Lisa Sarr Bictogo, la fille de Bictogo et deux frères du président de l’Assemblée nationale ont fait l’objet, la semaine dernière, d’un interrogatoire serré au Pôle pénal économique et financier d’Abidjan dans l’affaire du marché des passeports dans laquelle l’Etat ivoirien réclame 4 milliards. Les enquêteurs s’interrogent également sur la disparition d’autres milliards, cette fois-ci au préjudice de l’entreprise d’Adama Bictogo. Mais le PEF croit plus à la thèse d’un auto-détournement.
Correspondance à Abidjan, Bati Abouè
Adama Bictogo croyait donner du travail à sa famille. A la fin, elle pourrait bien pâtir de la descente aux enfers de son entreprise, la Société nationale d’édition de documentations administratives et d’identification (SNEDAI) dont les comptes font l’objet d’une inspection minutieuse des services fiscaux. La semaine dernière, sa fille, Lisa Sarr Bictogo, directrice générale adjointe de l’entreprise et ses deux frères ont été convoqués au Pôle économique et financier (PEF) d’Abidjan qui enquête sur le marché de passeports ivoirien. Tous les trois ont été longuement auditionnés par Milie Blanche Essoh épouse Abanet.
Les enquêteurs qui passent au peigne fin les comptes de l’entreprise veulent savoir comment 4 milliards (6 millions d’euros) d’avoir de l’État de Côte d’Ivoire ont pu disparaître sans laisser de traces. Le PEF veut également faire la lumière sur un détournement de plusieurs milliards de FCFA dont la société du président de l’Assemblée nationale dit avoir été victime en Septembre 2023. Mais le Pôle économique et financier privilégie la piste de l’auto-détournement en raison de soupçons de plus en plus persistants et des moyens financiers colossaux dégagés durant la campagne des législatives.
Une guerre financière
Selon Africa Intelligence, le président ivoirien ne veut pas intervenir dans le dossier. En revanche, il est informé de tous les détails de l’affaire. Plusieurs proches d’Alassane Ouattara prêtent des ambitions présidentielles à Adama Bictogo. En dépit de ses dénégations, le régime continue de redouter sa candidature, vu qu’Adama Bictogo est plutôt du genre à toujours parvenir à ses fins et qu’il compte parmi le cercle de nouveaux milliardaires que compte le pays depuis l’arrivée d’Alassane Ouattara au pouvoir. C’est aussi un homme proche de l’opposition, des militants et sympathisants de son camp et un musulman du nord comme Alassane Ouattara. Or, nombre de ces militants sont généralement désemparés en raison du chômage endémique des jeunes. Du temps où il était directeur exécutif du Rassemblement des houphouëtistes pour la paix et la démocratie (RHDP), le parti présidentiel, Adama Bictogo arrivait à mettre la pression sur les cadres pour les obliger à recruter les militants. A titre personnel, lui-même en a recruté dans ses différentes entreprises, ce qui peut lui valoir une réserve de voix capable de mettre en échec la réélection de Ouattara qui n’a toujours pas déclaré sa candidature à un quatrième mandat qui est cependant sur toutes les lèvres.

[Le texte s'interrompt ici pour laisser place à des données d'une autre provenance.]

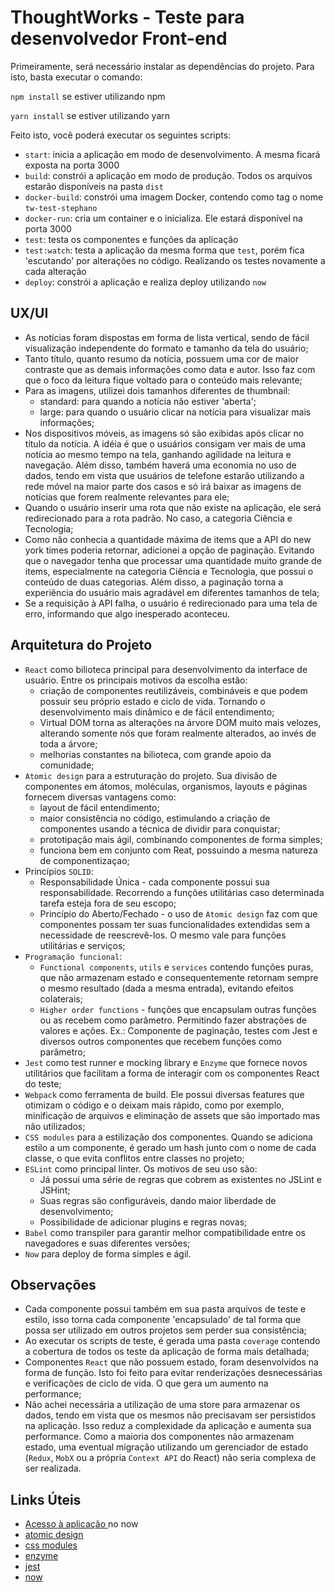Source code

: # ThoughtWorks - Teste para desenvolvedor Front-end

Primeiramente, será necessário instalar as dependências do projeto. Para isto, basta executar o comando:


`npm install` se estiver utilizando npm

`yarn install` se estiver utilizando yarn

Feito isto, você poderá executar os seguintes scripts:

- `start`: inicia a aplicação em modo de desenvolvimento. A mesma ficará exposta na porta 3000
- `build`: constrói a aplicação em modo de produção. Todos os arquivos estarão disponíveis na pasta `dist`
- `docker-build`: constrói uma imagem Docker, contendo como tag o nome `tw-test-stephano`
- `docker-run`: cria um container e o inicializa. Ele estará disponível na porta 3000
- `test`: testa os componentes e funções da aplicação
- `test:watch`: testa a aplicação da mesma forma que `test`, porém fica 'escutando' por alterações no código. Realizando os testes novamente a cada alteração
- `deploy`: constrói a aplicação e realiza deploy utilizando `now`

## UX/UI

- As notícias foram dispostas em forma de lista vertical, sendo de fácil visualização independente do formato e tamanho da tela do usuário;
- Tanto título, quanto resumo da notícia, possuem uma cor de maior contraste que as demais informações como data e autor. Isso faz com que o foco da leitura fique voltado para o conteúdo mais relevante;
- Para as imagens, utilizei dois tamanhos diferentes de thumbnail:
    - standard: para quando a notícia não estiver 'aberta';
    - large: para quando o usuário clicar na notícia para visualizar mais informações;
- Nos dispositivos móveis, as imagens só são exibidas após clicar no título da notícia. A idéia é que o usuários consigam ver mais de uma notícia ao mesmo tempo na tela, ganhando agilidade na leitura e navegação. Além disso, também haverá uma economia no uso de dados, tendo em vista que usuários de telefone estarão utilizando a rede móvel na maior parte dos casos e só irá baixar as imagens de notícias que forem realmente relevantes para ele;
- Quando o usuário inserir uma rota que não existe na aplicação, ele será redirecionado para a rota padrão. No caso, a categoria Ciência e Tecnologia;
- Como não conhecia a quantidade máxima de items que a API do new york times poderia retornar, adicionei a opção de paginação. Evitando que o navegador tenha que processar uma quantidade muito grande de items, especialmente na categoria Ciência e Tecnologia, que possui o conteúdo de duas categorias. Além disso, a paginação torna a experiência do usuário mais agradável em diferentes tamanhos de tela;
- Se a requisição à API falha, o usuário é redirecionado para uma tela de erro, informando que algo inesperado aconteceu.


## Arquitetura do Projeto

- `React` como bilioteca principal para desenvolvimento da interface de usuário. Entre os principais motivos da escolha estão:
    - criação de componentes reutilizáveis, combináveis e que podem possuir seu próprio estado e ciclo de vida. Tornando o desenvolvimento mais dinâmico e de fácil entendimento;
    - Virtual DOM torna as alterações na árvore DOM muito mais velozes, alterando somente nós que foram realmente alterados, ao invés de toda a árvore;
    - melhorias constantes na bilioteca, com grande apoio da comunidade;
- `Atomic design` para a estruturação do projeto. Sua divisão de componentes em átomos, moléculas, organismos, layouts e páginas fornecem diversas vantagens como:
    - layout de fácil entendimento;
    - maior consistência no código, estimulando a criação de componentes usando a técnica de dividir para conquistar;
    - prototipação mais ágil, combinando componentes de forma simples;
    - funciona bem em conjunto com Reat, possuindo a mesma natureza de componentizaçao;
- Princípios `SOLID`:
    - Responsabilidade Única - cada componente possui sua responsabilidade. Recorrendo a funções utilitárias caso determinada tarefa esteja fora de seu escopo;
    - Princípio do Aberto/Fechado - o uso de `Atomic design` faz com que componentes possam ter suas funcionalidades extendidas sem a necessidade de reescrevê-los. O mesmo vale para funções utilitárias e serviços;
- `Programação funcional`:
    - `Functional components`, `utils` e `services` contendo funções puras, que não armazenam estado e consequentemente retornam sempre o mesmo resultado (dada a mesma entrada), evitando efeitos colaterais;
    - `Higher order functions` - funções que encapsulam outras funções ou as recebem como parâmetro. Permitindo fazer abstrações de valores e ações. Ex.: Componente de paginação, testes com Jest e diversos outros componentes que recebem funções como parâmetro;
- `Jest` como test runner e mocking library e `Enzyme` que fornece novos utilitários que facilitam a forma de interagir com os componentes React do teste;
- `Webpack` como ferramenta de build. Ele possui diversas features que otimizam o código e o deixam mais rápido, como por exemplo, minificação de arquivos e eliminação de assets que são importado mas não utilizados;
- `CSS modules` para a estilização dos componentes. Quando se adiciona estilo a um componente, é gerado um hash junto com o nome de cada classe, o que evita conflitos entre classes no projeto;
- `ESLint` como principal linter. Os motivos de seu uso são:
    - Já possui uma série de regras que cobrem as existentes no JSLint e JSHint;
    - Suas regras são configuráveis, dando maior liberdade de desenvolvimento;
    - Possibilidade de adicionar plugins e regras novas;
- `Babel` como transpiler para garantir melhor compatibilidade entre os navegadores e suas diferentes versões;
- `Now` para deploy de forma simples e ágil.

## Observações

- Cada componente possui também em sua pasta arquivos de teste e estilo, isso torna cada componente 'encapsulado' de tal forma que possa ser utilizado em outros projetos sem perder sua consistência;
- Ao executar os scripts de teste, é gerada uma pasta `coverage` contendo a cobertura de todos os teste da aplicação de forma mais detalhada;
- Componentes `React` que não possuem estado, foram desenvolvidos na forma de função. Isto foi feito para evitar renderizações desnecessárias e verificações de ciclo de vida. O que gera um aumento na performance;
- Não achei necessária a utilização de uma store para armazenar os dados, tendo em vista que os mesmos não precisavam ser persistidos na aplicação. Isso reduz a complexidade da aplicação e aumenta sua performance. Como a maioria dos componentes não armazenam estado, uma eventual migração utilizando um gerenciador de estado (`Redux`, `MobX` ou a própria `Context API` do React) não seria complexa de ser realizada.


## Links Úteis

- [Acesso à aplicação ](https://dist-kphhsgmfl.now.sh) no now
- [atomic design](http://bradfrost.com/blog/post/atomic-web-design/)
- [css modules](https://github.com/css-modules/css-modules)
- [enzyme](https://airbnb.io/enzyme/)
- [jest](https://jestjs.io/)
- [now](https://zeit.co/now)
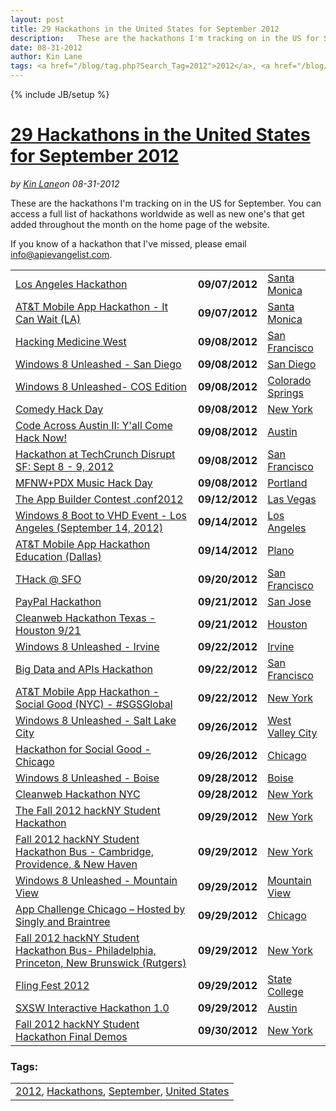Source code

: ---layout: posttitle: 29 Hackathons in the United States for September 2012description:   These are the hackathons I'm tracking on in the US for September.  You can access a full list of hackathons worldwide as well as new one's that get added throughout the month on the home page of the website.  If you know of a hackathon that I've missed, please email info@apievangelist.  com.  Los Angeles Hackathon 09/07/2012 Santa Monica   AT&amp;T Mobile App Hackathon - It Can Wait (LA) 09/07/2012 Santa Monica   Hacking Medicine West 09/08/2012 San Francisco   Windows 8 Unleashed - San Diego 09/08/2012 San Diego   Windows 8 Unleashed- COS Edition 09/08/2012 Colorado Springs   Comedy Hack Day 09/08/2012 New York   Code Across Austin II: Y'all Come Hack Now!date: 08-31-2012author: Kin Lanetags: <a href="/blog/tag.php?Search_Tag=2012">2012</a>, <a href="/blog/tag.php?Search_Tag=Hackathons">Hackathons</a>, <a href="/blog/tag.php?Search_Tag=September">September</a>, <a href="/blog/tag.php?Search_Tag=United States">United States</a>---{% include JB/setup %}<h1 class="title"><a href="#" rel="bookmark" title="29 Hackathons in the United States for September 2012">29 Hackathons in the United States for September 2012</a></h1><i><span class="small">by</span> <a href="https://plus.google.com/106460238807821851374" rel="author">Kin Lane</a><span class="small">on</span> <span class="post-date">08-31-2012</span></i><p></p><p>These are the hackathons I'm tracking on in the US for September.  You can access a full list of hackathons worldwide as well as new one's that get added throughout the month on the home page of the website.</p>
<p>If you know of a hackathon that I've missed, please email <a href="mailto:info@apievangelist.com">info@apievangelist.com</a>.</p>
<table border="0" cellspacing="5" cellpadding="5" width="100%">
<tbody>
<tr>
<td><a href="/events/los_angeles_hackathon.php">Los Angeles Hackathon</a></td>
<td width="20%"><strong>09/07/2012</strong></td>
<td width="20%"><a href="/events/los_angeles_hackathon.php">Santa Monica</a></td>
</tr>
<tr>
<td><a href="/events/att_mobile_app_hackathon__it_can_wait_la.php">AT&amp;T Mobile App Hackathon - It Can Wait (LA)</a></td>
<td><strong>09/07/2012</strong></td>
<td><a href="/events/att_mobile_app_hackathon__it_can_wait_la.php">Santa Monica</a></td>
</tr>
<tr>
<td><a href="/events/hacking_medicine_west.php">Hacking Medicine West</a></td>
<td><strong>09/08/2012</strong></td>
<td><a href="/events/hacking_medicine_west.php">San Francisco</a></td>
</tr>
<tr>
<td><a href="/events/windows_8_unleashed__san_diego.php">Windows 8 Unleashed - San Diego</a></td>
<td><strong>09/08/2012</strong></td>
<td><a href="/events/windows_8_unleashed__san_diego.php">San Diego</a></td>
</tr>
<tr>
<td><a href="/events/windows_8_unleashed_cos_edition.php">Windows 8 Unleashed- COS Edition</a></td>
<td><strong>09/08/2012</strong></td>
<td><a href="/events/windows_8_unleashed_cos_edition.php">Colorado Springs</a></td>
</tr>
<tr>
<td><a href="/events/comedy_hack_day.php">Comedy Hack Day</a></td>
<td><strong>09/08/2012</strong></td>
<td><a href="/events/comedy_hack_day.php">New York</a></td>
</tr>
<tr>
<td><a href="/events/code_across_austin_ii_yall_come_hack_now.php">Code Across Austin II: Y'all Come Hack Now!</a></td>
<td><strong>09/08/2012</strong></td>
<td><a href="/events/code_across_austin_ii_yall_come_hack_now.php">Austin</a></td>
</tr>
<tr>
<td><a href="/events/hackathon_at_techcrunch_disrupt_sf_sept_8__9_2012.php">Hackathon at TechCrunch Disrupt SF: Sept 8 - 9, 2012</a></td>
<td><strong>09/08/2012</strong></td>
<td><a href="/events/hackathon_at_techcrunch_disrupt_sf_sept_8__9_2012.php">San Francisco</a></td>
</tr>
<tr>
<td><a href="/events/mfnwpdx_music_hack_day.php">MFNW+PDX Music Hack Day</a></td>
<td><strong>09/08/2012</strong></td>
<td><a href="/events/mfnwpdx_music_hack_day.php">Portland</a></td>
</tr>
<tr>
<td><a href="/events/the_app_builder_contest_conf2012.php">The App Builder Contest .conf2012</a></td>
<td><strong>09/12/2012</strong></td>
<td><a href="/events/the_app_builder_contest_conf2012.php">Las Vegas</a></td>
</tr>
<tr>
<td><a href="/events/windows_8_boot_to_vhd_event__los_angeles_september_14_2012.php">Windows 8 Boot to VHD Event - Los Angeles (September 14, 2012)</a></td>
<td><strong>09/14/2012</strong></td>
<td><a href="/events/windows_8_boot_to_vhd_event__los_angeles_september_14_2012.php">Los Angeles</a></td>
</tr>
<tr>
<td><a href="/events/att_mobile_app_hackathon_education_dallas.php">AT&amp;T Mobile App Hackathon Education (Dallas)</a></td>
<td><strong>09/14/2012</strong></td>
<td><a href="/events/att_mobile_app_hackathon_education_dallas.php">Plano</a></td>
</tr>
<tr>
<td><a href="/events/thack__sfo.php">THack @ SFO</a></td>
<td><strong>09/20/2012</strong></td>
<td><a href="/events/thack__sfo.php">San Francisco</a></td>
</tr>
<tr>
<td><a href="/events/paypal_hackathon.php">PayPal Hackathon</a></td>
<td><strong>09/21/2012</strong></td>
<td><a href="/events/paypal_hackathon.php">San Jose</a></td>
</tr>
<tr>
<td><a href="/events/cleanweb_hackathon_texas__houston_921.php">Cleanweb Hackathon Texas - Houston 9/21</a></td>
<td><strong>09/21/2012</strong></td>
<td><a href="/events/cleanweb_hackathon_texas__houston_921.php">Houston</a></td>
</tr>
<tr>
<td><a href="/events/windows_8_unleashed__irvine.php">Windows 8 Unleashed - Irvine</a></td>
<td><strong>09/22/2012</strong></td>
<td><a href="/events/windows_8_unleashed__irvine.php">Irvine</a></td>
</tr>
<tr>
<td><a href="/events/big_data_and_apis_hackathon.php">Big Data and APIs Hackathon</a></td>
<td><strong>09/22/2012</strong></td>
<td><a href="/events/big_data_and_apis_hackathon.php">San Francisco</a></td>
</tr>
<tr>
<td><a href="/events/att_mobile_app_hackathon__social_good_nyc__sgsglobal.php">AT&amp;T Mobile App Hackathon - Social Good (NYC) - #SGSGlobal</a></td>
<td><strong>09/22/2012</strong></td>
<td><a href="/events/att_mobile_app_hackathon__social_good_nyc__sgsglobal.php">New York</a></td>
</tr>
<tr>
<td><a href="/events/windows_8_unleashed__salt_lake_city.php">Windows 8 Unleashed - Salt Lake City</a></td>
<td><strong>09/26/2012</strong></td>
<td><a href="/events/windows_8_unleashed__salt_lake_city.php">West Valley City</a></td>
</tr>
<tr>
<td><a href="/events/hackathon_for_social_good__chicago.php">Hackathon for Social Good - Chicago</a></td>
<td><strong>09/26/2012</strong></td>
<td><a href="/events/hackathon_for_social_good__chicago.php">Chicago</a></td>
</tr>
<tr>
<td><a href="/events/windows_8_unleashed__boise.php">Windows 8 Unleashed - Boise</a></td>
<td><strong>09/28/2012</strong></td>
<td><a href="/events/windows_8_unleashed__boise.php">Boise</a></td>
</tr>
<tr>
<td><a href="/events/cleanweb_hackathon_nyc.php">Cleanweb Hackathon NYC</a></td>
<td><strong>09/28/2012</strong></td>
<td><a href="/events/cleanweb_hackathon_nyc.php">New York</a></td>
</tr>
<tr>
<td><a href="/events/the_fall_2012_hackny_student_hackathon_.php">The Fall 2012 hackNY Student Hackathon</a></td>
<td><strong>09/29/2012</strong></td>
<td><a href="/events/the_fall_2012_hackny_student_hackathon_.php">New York</a></td>
</tr>
<tr>
<td><a href="/events/fall_2012_hackny_student_hackathon_bus__cambridge_providence__new_haven.php">Fall 2012 hackNY Student Hackathon Bus - Cambridge, Providence, &amp; New Haven</a></td>
<td><strong>09/29/2012</strong></td>
<td><a href="/events/fall_2012_hackny_student_hackathon_bus__cambridge_providence__new_haven.php">New York</a></td>
</tr>
<tr>
<td><a href="/events/windows_8_unleashed__mountain_view.php">Windows 8 Unleashed - Mountain View</a></td>
<td><strong>09/29/2012</strong></td>
<td><a href="/events/windows_8_unleashed__mountain_view.php">Mountain View</a></td>
</tr>
<tr>
<td><a href="/events/app_challenge_chicago_hosted_by_singly_and_braintree.php">App Challenge Chicago &ndash;&nbsp;Hosted by Singly and Braintree</a></td>
<td><strong>09/29/2012</strong></td>
<td><a href="/events/app_challenge_chicago_hosted_by_singly_and_braintree.php">Chicago</a></td>
</tr>
<tr>
<td><a href="/events/fall_2012_hackny_student_hackathon_bus_philadelphia_princeton__new_brunswick_rutgers.php">Fall 2012 hackNY Student Hackathon Bus- Philadelphia, Princeton, New Brunswick (Rutgers)</a></td>
<td><strong>09/29/2012</strong></td>
<td><a href="/events/fall_2012_hackny_student_hackathon_bus_philadelphia_princeton__new_brunswick_rutgers.php">New York</a></td>
</tr>
<tr>
<td><a href="/events/fling_fest_2012.php">Fling Fest 2012</a></td>
<td><strong>09/29/2012</strong></td>
<td><a href="/events/fling_fest_2012.php">State College</a></td>
</tr>
<tr>
<td><a href="/events/sxsw_interactive_hackathon_10.php">SXSW Interactive Hackathon 1.0</a></td>
<td><strong>09/29/2012</strong></td>
<td><a href="/events/sxsw_interactive_hackathon_10.php">Austin</a></td>
</tr>
<tr>
<td><a href="/events/fall_2012_hackny_student_hackathon_final_demos.php">Fall 2012 hackNY Student Hackathon Final Demos</a></td>
<td><strong>09/30/2012</strong></td>
<td><a href="/events/fall_2012_hackny_student_hackathon_final_demos.php">New York</a></td>
</tr>
</tbody>
</table><h3>Tags:</h3><center><table cellpadding="5" cellspacing="5" width="90%" border="0"><tr><td><a href="/blog/tag.php?Search_Tag=2012">2012</a>, <a href="/blog/tag.php?Search_Tag=Hackathons">Hackathons</a>, <a href="/blog/tag.php?Search_Tag=September">September</a>, <a href="/blog/tag.php?Search_Tag=United States">United States</a></td></tr></table><br />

Au vu de la tournure des événements, tout laisse croire que ses adversaires internes tentent de l’émasculer financièrement en même temps qu’il lui coupe ses liens politiques avec les avec populations de Yopougon qu’il n’aura pas réussi à sauver des violentes opérations de déguerpissements menées par Cissé Bacongo, le ministre-gouverneur avec qui ses relations sont notoirement mauvaises. Plusieurs autres sociétés d’Adama Bictogo font également l’objet de contrôles fiscaux resserrés. La concession du marché du passeport est d’ores et déjà perdue, impossible en théorie de le renouveler. Car depuis plusieurs mois, c’est le groupe Belge SEMLEX qui est en pôle position sur ce dossier en raison du soutien de David Dramane Ouattara, le fils aîné du Président Alassane Ouattara. Le coût du contrat est d’environ 750 millions d’euros.